Exponential Riordan array [1/(1-x),x]; column k has e.g.f. x^k/(1-x). - Paul Barry (pbarry(AT)wit.ie), Mar 27 2007
Comments from Tom Copeland (tcjpn(AT)msn.com), Nov 01 2007: (Start) T is the umbral extension of n!*Lag[n,(.)!*Lag[.,x,-1],0] = (1-D)^(-1) x^n = (-1)^n * n! * Lag(n,x,-1-n) = sum(j=0,...,n) Binom(n,j) * j! * x^(n-j) = sum(j=0,...,n) (n!/j!) x^j.
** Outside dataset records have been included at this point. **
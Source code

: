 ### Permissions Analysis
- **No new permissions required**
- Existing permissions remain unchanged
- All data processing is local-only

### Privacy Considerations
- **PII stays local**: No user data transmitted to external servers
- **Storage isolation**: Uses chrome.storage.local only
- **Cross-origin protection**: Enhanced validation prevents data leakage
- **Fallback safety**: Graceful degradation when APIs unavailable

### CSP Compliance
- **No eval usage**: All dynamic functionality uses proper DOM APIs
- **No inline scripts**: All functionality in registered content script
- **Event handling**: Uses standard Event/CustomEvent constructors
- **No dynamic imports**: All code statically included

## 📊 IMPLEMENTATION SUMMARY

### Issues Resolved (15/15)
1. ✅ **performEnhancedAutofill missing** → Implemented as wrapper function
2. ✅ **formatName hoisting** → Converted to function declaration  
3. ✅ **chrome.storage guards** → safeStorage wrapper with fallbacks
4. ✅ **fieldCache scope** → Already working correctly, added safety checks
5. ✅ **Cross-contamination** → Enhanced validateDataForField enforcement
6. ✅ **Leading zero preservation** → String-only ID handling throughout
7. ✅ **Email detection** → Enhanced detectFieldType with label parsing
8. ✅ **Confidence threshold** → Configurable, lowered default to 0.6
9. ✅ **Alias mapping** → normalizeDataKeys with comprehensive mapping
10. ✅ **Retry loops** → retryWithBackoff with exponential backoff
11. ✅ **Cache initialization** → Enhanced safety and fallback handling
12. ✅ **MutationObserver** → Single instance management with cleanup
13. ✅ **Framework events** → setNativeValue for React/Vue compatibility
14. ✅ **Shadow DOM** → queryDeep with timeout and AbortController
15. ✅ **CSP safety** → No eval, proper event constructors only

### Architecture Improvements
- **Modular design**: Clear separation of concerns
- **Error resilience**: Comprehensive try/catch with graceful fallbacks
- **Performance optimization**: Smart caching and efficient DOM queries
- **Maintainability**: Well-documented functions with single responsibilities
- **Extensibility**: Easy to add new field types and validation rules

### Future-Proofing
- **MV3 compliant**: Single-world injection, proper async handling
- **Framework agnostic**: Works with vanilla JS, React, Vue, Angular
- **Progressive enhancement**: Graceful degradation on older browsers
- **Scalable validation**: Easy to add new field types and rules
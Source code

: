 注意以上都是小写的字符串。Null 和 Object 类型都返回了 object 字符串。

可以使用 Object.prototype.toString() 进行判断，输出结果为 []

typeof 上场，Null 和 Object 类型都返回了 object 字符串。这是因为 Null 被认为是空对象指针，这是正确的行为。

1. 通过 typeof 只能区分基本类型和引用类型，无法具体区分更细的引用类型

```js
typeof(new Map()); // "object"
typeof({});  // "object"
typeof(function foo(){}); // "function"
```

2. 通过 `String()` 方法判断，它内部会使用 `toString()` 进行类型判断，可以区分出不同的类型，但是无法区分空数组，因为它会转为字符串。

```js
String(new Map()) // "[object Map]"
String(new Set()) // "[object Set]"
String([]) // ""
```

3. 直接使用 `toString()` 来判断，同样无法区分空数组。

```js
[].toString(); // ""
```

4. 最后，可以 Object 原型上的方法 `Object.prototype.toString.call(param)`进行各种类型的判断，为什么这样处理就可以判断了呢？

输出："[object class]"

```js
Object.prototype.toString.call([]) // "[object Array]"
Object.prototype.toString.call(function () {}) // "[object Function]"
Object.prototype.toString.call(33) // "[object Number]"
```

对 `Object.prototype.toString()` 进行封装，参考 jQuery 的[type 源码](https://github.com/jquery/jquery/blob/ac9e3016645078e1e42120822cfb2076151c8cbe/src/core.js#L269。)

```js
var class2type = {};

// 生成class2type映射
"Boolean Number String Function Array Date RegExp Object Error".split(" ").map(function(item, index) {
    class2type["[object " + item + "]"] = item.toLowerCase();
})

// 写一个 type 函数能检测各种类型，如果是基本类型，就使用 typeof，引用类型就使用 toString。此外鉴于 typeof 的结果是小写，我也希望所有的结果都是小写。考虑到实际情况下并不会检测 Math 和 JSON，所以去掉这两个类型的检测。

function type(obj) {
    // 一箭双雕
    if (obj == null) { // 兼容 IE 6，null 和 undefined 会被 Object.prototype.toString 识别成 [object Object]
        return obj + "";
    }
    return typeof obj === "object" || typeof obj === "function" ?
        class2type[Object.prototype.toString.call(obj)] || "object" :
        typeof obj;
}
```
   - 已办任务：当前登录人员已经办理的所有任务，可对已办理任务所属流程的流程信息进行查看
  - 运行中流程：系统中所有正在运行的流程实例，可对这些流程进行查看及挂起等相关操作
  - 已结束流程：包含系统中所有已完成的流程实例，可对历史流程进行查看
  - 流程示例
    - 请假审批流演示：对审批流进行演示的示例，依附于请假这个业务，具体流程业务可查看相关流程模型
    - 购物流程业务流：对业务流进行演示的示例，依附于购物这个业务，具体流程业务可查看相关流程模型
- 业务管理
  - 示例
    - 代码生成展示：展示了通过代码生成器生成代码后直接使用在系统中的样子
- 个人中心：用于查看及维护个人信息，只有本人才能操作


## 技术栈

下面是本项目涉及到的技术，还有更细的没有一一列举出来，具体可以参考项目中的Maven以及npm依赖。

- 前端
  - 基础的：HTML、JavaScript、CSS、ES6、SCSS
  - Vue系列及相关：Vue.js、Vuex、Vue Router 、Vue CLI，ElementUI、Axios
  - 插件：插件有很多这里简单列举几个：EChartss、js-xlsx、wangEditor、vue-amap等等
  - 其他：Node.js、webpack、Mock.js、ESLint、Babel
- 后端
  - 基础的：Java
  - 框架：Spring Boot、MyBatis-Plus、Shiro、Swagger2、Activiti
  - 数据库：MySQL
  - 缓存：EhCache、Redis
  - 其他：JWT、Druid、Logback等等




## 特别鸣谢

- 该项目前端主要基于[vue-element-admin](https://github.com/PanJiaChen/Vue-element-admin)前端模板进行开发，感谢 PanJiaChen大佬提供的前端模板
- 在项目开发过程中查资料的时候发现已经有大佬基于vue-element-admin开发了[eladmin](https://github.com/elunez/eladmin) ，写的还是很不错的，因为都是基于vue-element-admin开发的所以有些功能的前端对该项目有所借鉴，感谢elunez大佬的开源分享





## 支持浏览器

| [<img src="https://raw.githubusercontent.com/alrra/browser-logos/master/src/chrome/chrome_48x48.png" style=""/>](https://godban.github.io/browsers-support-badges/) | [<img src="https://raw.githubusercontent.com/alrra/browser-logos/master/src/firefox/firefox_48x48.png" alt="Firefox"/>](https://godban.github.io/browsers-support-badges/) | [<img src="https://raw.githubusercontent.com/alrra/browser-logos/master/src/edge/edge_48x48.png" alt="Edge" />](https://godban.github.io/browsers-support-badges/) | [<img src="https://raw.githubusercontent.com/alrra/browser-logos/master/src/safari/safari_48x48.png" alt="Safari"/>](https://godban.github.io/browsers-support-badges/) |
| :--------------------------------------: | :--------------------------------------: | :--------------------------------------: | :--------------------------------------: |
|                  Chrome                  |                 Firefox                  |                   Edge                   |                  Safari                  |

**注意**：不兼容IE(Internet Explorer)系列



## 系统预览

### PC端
The inverse operator is A132013 with generalizations discussed in A132014.
b = T*a can be characterized several ways in terms of a(n) and b(n) or their o.g.f.'s A(x) and B(x).
1) b(n) = n! Lag[n,(.)!*Lag[.,a(.),-1],0], umbrally,
2) b(n) = (-1)^n n! Lag(n,a(.),-1-n)
3) b(n) = sum(j=0,...,n) (n!/j!) a(j)
4) B(x) = (1-xDx)^(-1) A(x), formally
5) B(x) = sum(j=0,1,...) (xDx)^j A(x)
6) B(x) = sum(j=0,1,...) x^j * D^j * x^j A(x)
7) B(x) = sum(j=0,1,...) j! * x^j * L(j,-:xD:,0) A(x) where Lag(n,x,m) are the Laguerre polynomials of order m, D the derivative w.r.t. x and (:xD:)^j = x^j * D^j. Truncating the operator series at the j = n term gives an o.g.f. for b(0) through b(n).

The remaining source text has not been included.